Willingness to leave the business

Of course, the working conditions were unbearable and the pay didn’t justify the efforts. When one of the women wanted to leave the business, the pimp used violence. There are stories when a man could even kill a worker because he lived on her earnings. Unfortunately, there were many such stories. The district was considered notorious because of the following information:

  • Frequent suicides among sex workers who could not stand it
  • Overdose of women with opium and other narcotic substances
  • Drug addiction and sexually transmitted diseases
  • Violence from pimps and clients.

Historians have found that in those days, prostitutes died several times more than gamblers or shooters. In 1897 this district was first mentioned in a souvenir sports guide for gentlemen who wanted to have fun.

Help for women

They needed it.
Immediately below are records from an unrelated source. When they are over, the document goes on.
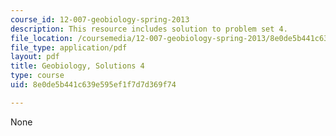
 ```yaml
---
course_id: 12-007-geobiology-spring-2013
description: This resource includes solution to problem set 4.
file_location: /coursemedia/12-007-geobiology-spring-2013/8e0de5b441c639e595ef1f7d7d369f74_MIT12_007S13_Solution_4.pdf
file_type: application/pdf
layout: pdf
title: Geobiology, Solutions 4
type: course
uid: 8e0de5b441c639e595ef1f7d7d369f74

---
```

None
Religious leaders did everything possible to close the business, but party politics decided everything. In 1902, the Republican newspaper, Los Angeles Times, supported P. W. Powers, who later became mayor. The opponent from the Democratic Party was Chris Buckley, who together with Ballerino, tried to create a super district of prostitution and gambling, Hell’s Half Acre.

The Los Angeles Times staff began to advocate for the abolition of the prostitution district, plus church groups and the public began to take the problem seriously. The police were reluctant to act, but concerned citizens did.
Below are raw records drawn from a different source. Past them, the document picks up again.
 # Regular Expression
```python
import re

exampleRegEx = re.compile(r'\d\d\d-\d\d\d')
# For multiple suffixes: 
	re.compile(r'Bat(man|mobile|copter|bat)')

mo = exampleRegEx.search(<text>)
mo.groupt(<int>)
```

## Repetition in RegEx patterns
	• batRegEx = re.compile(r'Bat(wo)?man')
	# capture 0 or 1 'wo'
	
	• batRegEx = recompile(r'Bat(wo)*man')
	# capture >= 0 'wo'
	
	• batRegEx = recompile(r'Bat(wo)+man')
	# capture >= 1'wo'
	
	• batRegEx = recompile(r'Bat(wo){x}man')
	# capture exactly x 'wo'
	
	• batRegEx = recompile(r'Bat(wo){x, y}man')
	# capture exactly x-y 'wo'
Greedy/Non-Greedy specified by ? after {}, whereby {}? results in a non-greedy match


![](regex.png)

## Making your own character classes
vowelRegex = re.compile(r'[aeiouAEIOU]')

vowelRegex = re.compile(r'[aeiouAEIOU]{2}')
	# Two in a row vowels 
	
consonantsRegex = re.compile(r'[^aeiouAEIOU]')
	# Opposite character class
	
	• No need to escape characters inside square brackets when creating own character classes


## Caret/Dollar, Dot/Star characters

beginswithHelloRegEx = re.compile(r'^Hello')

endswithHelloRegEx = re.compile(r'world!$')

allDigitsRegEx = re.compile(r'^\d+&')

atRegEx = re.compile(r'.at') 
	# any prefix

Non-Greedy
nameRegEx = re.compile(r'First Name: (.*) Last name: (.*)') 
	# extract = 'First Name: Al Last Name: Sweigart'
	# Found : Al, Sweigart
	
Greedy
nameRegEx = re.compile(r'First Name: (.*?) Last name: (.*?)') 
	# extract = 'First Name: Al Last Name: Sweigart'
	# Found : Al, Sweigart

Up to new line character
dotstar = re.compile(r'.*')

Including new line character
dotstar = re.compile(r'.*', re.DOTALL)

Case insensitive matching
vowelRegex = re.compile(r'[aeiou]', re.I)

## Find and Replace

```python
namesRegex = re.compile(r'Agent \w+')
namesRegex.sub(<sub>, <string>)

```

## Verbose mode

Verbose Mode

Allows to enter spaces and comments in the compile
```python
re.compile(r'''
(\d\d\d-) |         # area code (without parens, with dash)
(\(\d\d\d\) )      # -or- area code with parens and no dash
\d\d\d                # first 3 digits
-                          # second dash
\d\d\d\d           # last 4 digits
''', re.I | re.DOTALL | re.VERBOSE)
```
Progressive women activists began to visit the district to help sex workers. Among the rescue houses in the 1880s, the Doors of Hope, run by Mrs.Watson, was particularly famous.

Subsequently, Ballerino was arrested red-handed. The charges were brought frequently and persistently, but the man fought them just as fiercely. Often, the sex workers who pressed the charges didn’t appear in court.

A short-lived victory came in December 1903 when the police finally took up their duties. They raided the district and drove out the people who worked and lived in the quarter. It finally became empty.

“Sally”

It is worth highlighting Madame Mary Porter, an Irishwoman who ran brothels of different classes in those days. While some women united and fought against prostitution, Madame Mary was in power. As a vivid demonstration of protest, there was “Sally”. She was killed by nailing to an outbuilding in Acre.

The reform had begun, so the socially conscious public, activists, and church ministers didn’t give up that easily. All this had to give results, but only time was needed.

The red light district comes to life

At the International Hotel, on the second floor, women posed by the windows in seductive outfits under glittering lights. The sex industry was back and women began to move in. The victory was short-lived.

In 1904, Ballerino was finally sentenced to 30 days in jail and a $500 fine. His time in this district was over. His business fell into decay. Interestingly, sex workers continued to do their business, just moved to the areas of residential buildings and brothels, which were located on the hills and streets of Los Angeles. Imagine their surprise when they didn’t have to pay exorbitant rent.

Have the traces of Hell’s Half Acre disappeared?

It seems as if Los Angeles has tried to forget about these pages in the city’s history. Decades passed. Then 101 Highway appeared, roads became broader and garages were built.

But the story does not disappear. In the mid-1990s, archaeologist Michael Stoyka found numerous artifacts in the old cesspools, echos of the terrible daily and nightly shifts of sex workers. It was an opium tonic, bottles of alcohol and face creams.

Times have changed, and so has the district, although Hell’s Half Acre is still a “bad” part of the city. The area has been renovated and new businesses have sprung up. Interestingly, the site of the modern Del Frisco’s Double Eagle Steakhouse in Fort Worth was a bathhouse during the heyday of prostitution. The city dwellers believe in the ghosts of women who never found peace.

Nearby are the convention center and the Water Gardens area. It’s a clean and attractive area with a sad and sometimes terrible history.